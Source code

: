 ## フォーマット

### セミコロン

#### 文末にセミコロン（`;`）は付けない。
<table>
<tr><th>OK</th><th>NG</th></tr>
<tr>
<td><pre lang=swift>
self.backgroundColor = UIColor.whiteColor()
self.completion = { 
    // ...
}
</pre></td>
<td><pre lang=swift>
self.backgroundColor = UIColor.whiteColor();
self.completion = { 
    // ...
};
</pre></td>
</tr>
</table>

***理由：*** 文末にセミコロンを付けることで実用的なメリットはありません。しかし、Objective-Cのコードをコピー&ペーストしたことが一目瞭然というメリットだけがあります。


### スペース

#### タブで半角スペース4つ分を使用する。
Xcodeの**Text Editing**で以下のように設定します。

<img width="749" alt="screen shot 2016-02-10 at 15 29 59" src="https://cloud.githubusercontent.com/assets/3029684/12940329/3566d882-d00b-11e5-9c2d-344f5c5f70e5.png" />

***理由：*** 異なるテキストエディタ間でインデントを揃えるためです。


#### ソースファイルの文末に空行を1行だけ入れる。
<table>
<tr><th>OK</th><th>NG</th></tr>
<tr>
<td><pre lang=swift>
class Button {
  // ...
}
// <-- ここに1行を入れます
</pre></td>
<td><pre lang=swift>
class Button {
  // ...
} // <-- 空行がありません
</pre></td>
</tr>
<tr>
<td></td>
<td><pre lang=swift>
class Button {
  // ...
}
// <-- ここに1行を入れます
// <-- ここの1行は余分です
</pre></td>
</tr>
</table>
────────────────────────────────────────
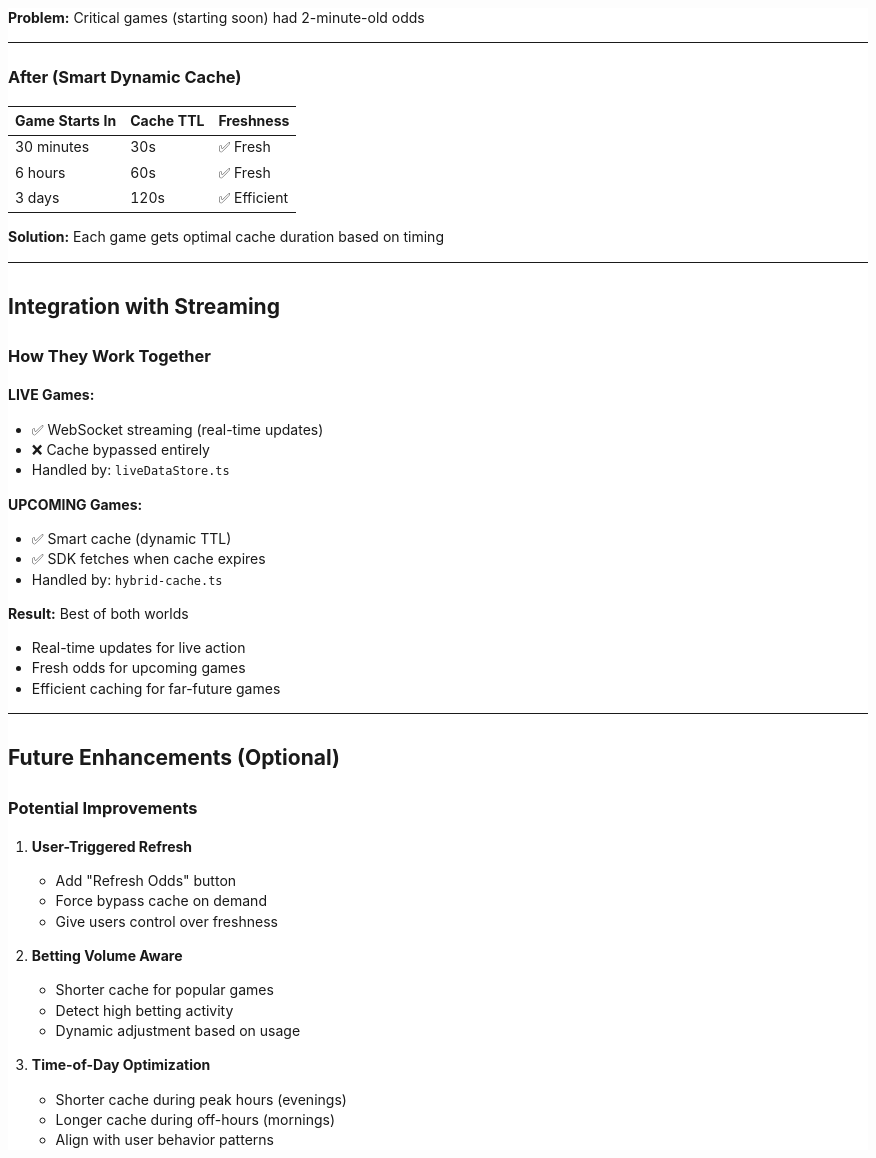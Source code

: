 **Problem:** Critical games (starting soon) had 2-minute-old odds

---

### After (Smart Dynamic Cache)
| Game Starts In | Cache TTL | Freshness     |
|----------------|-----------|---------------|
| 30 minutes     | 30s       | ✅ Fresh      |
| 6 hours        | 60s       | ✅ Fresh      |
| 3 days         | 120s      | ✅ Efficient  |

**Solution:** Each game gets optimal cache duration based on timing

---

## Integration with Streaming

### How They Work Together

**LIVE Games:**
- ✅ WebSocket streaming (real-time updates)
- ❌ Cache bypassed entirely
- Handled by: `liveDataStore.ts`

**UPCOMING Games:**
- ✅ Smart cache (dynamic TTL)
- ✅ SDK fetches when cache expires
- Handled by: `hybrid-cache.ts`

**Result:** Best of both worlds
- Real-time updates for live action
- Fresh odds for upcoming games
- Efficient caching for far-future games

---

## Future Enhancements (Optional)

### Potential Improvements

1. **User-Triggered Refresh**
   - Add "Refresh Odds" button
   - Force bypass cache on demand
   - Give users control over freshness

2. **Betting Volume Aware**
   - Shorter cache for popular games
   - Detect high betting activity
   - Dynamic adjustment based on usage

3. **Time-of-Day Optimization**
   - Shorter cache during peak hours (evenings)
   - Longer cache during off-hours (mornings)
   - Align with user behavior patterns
────────────────────────────────────────
YOUR OBJECTIVE
Of the lines above, output exactly those from the line bearing "1. **User-Triggered Refresh**" through the line bearing "- Align with user behavior patterns", inclusive.

ANSWER TO THE EXERCISE
1. **User-Triggered Refresh**
   - Add "Refresh Odds" button
   - Force bypass cache on demand
   - Give users control over freshness

2. **Betting Volume Aware**
   - Shorter cache for popular games
   - Detect high betting activity
   - Dynamic adjustment based on usage

3. **Time-of-Day Optimization**
   - Shorter cache during peak hours (evenings)
   - Longer cache during off-hours (mornings)
   - Align with user behavior patterns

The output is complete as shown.